[Collected data]
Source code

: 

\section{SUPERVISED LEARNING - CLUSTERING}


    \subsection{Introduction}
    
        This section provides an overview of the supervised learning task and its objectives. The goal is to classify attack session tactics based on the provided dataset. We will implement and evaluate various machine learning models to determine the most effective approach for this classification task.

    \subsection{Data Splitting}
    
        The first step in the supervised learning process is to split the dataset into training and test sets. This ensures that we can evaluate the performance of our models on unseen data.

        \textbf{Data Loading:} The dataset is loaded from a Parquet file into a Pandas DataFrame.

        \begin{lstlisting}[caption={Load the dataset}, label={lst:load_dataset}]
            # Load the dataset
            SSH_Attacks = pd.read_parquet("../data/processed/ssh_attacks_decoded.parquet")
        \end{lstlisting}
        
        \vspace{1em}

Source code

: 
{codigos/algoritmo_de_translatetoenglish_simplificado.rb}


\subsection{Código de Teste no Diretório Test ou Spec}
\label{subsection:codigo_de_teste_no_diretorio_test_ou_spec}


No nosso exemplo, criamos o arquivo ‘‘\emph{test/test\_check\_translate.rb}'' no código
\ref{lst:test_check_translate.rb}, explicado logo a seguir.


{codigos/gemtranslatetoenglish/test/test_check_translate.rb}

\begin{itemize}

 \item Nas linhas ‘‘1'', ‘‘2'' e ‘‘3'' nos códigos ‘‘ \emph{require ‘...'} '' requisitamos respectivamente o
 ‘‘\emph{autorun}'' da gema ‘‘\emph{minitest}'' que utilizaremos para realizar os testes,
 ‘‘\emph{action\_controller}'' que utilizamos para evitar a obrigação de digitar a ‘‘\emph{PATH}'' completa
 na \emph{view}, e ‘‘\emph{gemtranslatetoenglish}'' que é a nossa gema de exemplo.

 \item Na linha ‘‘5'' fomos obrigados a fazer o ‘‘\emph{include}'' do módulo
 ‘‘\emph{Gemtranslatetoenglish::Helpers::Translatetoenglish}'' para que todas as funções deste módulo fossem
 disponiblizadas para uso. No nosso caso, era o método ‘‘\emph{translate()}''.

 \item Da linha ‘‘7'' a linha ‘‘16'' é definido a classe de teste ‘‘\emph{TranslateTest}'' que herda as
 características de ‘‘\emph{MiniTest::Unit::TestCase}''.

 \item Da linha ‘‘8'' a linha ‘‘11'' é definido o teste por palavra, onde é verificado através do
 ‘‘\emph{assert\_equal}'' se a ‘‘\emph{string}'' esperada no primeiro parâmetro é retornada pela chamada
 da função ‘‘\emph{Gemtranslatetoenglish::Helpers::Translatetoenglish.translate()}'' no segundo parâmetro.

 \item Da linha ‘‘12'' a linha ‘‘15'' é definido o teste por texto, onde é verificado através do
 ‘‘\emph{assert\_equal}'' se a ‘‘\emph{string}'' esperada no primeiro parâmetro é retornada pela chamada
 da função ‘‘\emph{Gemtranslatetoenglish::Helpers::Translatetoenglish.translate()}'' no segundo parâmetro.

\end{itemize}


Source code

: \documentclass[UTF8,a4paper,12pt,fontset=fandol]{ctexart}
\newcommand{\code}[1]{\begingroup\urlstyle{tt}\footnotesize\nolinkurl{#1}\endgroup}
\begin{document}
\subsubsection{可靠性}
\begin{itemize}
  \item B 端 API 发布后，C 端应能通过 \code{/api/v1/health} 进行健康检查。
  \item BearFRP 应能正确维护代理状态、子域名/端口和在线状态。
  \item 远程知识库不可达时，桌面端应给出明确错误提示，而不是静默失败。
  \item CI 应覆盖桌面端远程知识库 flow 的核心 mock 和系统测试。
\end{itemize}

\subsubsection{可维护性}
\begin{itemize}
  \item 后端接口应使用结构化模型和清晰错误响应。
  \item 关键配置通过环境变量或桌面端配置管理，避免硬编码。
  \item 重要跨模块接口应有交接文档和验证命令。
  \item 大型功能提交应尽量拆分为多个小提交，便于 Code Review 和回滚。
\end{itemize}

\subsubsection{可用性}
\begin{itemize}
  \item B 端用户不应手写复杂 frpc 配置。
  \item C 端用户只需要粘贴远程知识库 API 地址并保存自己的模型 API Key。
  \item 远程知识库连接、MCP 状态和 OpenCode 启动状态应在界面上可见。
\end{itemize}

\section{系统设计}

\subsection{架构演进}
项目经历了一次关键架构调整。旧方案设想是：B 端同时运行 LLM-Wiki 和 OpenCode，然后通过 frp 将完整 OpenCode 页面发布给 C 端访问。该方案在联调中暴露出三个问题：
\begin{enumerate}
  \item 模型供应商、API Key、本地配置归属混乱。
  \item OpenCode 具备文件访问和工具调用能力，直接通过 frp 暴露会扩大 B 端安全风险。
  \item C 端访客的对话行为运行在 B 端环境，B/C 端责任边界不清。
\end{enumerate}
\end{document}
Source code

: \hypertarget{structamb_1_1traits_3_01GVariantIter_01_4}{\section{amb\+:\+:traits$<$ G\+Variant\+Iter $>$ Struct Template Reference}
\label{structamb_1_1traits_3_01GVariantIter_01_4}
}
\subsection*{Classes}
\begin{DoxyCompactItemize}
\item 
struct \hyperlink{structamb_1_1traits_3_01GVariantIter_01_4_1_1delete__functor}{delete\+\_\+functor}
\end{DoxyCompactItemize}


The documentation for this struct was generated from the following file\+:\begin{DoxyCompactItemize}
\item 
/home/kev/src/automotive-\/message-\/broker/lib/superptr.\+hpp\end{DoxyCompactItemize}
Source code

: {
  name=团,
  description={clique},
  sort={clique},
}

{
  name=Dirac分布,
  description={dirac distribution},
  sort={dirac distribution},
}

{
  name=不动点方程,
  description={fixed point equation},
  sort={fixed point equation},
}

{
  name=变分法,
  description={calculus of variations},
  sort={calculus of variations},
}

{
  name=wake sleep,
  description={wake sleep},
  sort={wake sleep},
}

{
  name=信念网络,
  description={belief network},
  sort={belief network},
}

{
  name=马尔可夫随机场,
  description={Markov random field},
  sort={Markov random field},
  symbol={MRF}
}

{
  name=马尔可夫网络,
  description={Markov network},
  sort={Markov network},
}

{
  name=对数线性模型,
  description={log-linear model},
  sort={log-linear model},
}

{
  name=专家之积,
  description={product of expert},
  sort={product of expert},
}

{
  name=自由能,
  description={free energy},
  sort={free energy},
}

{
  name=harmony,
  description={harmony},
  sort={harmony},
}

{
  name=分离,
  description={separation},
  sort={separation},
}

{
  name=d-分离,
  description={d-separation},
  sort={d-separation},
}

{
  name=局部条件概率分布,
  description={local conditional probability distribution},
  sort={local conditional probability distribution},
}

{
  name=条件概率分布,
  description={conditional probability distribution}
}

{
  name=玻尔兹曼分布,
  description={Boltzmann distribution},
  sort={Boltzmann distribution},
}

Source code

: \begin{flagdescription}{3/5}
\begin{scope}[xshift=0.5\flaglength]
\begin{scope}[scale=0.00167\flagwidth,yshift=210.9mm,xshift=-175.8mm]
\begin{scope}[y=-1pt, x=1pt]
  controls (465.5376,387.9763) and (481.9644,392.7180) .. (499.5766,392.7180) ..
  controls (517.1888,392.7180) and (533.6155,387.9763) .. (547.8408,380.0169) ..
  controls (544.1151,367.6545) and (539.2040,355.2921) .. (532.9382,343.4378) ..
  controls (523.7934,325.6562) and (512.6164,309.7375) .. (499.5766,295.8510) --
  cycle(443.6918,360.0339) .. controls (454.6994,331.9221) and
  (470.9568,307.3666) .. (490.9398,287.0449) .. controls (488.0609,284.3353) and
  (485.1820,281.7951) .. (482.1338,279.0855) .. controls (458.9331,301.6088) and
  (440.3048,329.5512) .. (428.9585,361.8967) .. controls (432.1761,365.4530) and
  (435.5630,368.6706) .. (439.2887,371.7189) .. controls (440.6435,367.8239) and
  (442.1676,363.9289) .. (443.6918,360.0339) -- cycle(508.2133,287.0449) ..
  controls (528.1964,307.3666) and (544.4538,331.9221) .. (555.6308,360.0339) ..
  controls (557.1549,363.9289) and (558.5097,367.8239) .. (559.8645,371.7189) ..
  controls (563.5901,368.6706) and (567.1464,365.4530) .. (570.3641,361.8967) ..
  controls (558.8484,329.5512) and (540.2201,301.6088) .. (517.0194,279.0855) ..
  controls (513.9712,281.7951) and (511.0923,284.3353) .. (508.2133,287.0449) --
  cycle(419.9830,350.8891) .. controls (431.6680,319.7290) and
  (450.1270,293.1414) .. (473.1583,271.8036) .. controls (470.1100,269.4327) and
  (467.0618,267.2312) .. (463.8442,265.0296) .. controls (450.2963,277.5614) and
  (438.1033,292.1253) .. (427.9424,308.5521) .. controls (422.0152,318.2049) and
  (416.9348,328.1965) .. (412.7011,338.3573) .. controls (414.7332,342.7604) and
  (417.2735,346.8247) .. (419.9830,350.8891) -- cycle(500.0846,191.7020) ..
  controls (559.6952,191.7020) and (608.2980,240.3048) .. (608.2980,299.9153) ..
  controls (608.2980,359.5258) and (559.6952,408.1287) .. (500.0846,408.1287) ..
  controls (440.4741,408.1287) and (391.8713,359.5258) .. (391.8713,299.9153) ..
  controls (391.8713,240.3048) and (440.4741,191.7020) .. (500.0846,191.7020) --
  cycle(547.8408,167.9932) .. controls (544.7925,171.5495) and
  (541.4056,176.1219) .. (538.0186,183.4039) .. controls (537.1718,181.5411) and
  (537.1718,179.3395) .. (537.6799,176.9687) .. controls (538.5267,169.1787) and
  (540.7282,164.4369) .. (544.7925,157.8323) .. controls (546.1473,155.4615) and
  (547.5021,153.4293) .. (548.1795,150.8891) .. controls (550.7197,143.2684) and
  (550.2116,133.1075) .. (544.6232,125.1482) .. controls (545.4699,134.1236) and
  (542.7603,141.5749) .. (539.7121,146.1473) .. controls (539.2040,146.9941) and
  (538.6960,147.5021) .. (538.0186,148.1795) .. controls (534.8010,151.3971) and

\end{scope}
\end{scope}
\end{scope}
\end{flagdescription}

**TASK DETAILS:**
Above are the records; copy every line in them that holds the word "belief".

**SOLUTION TO THIS TASK:**
  description={belief network},
  sort={belief network},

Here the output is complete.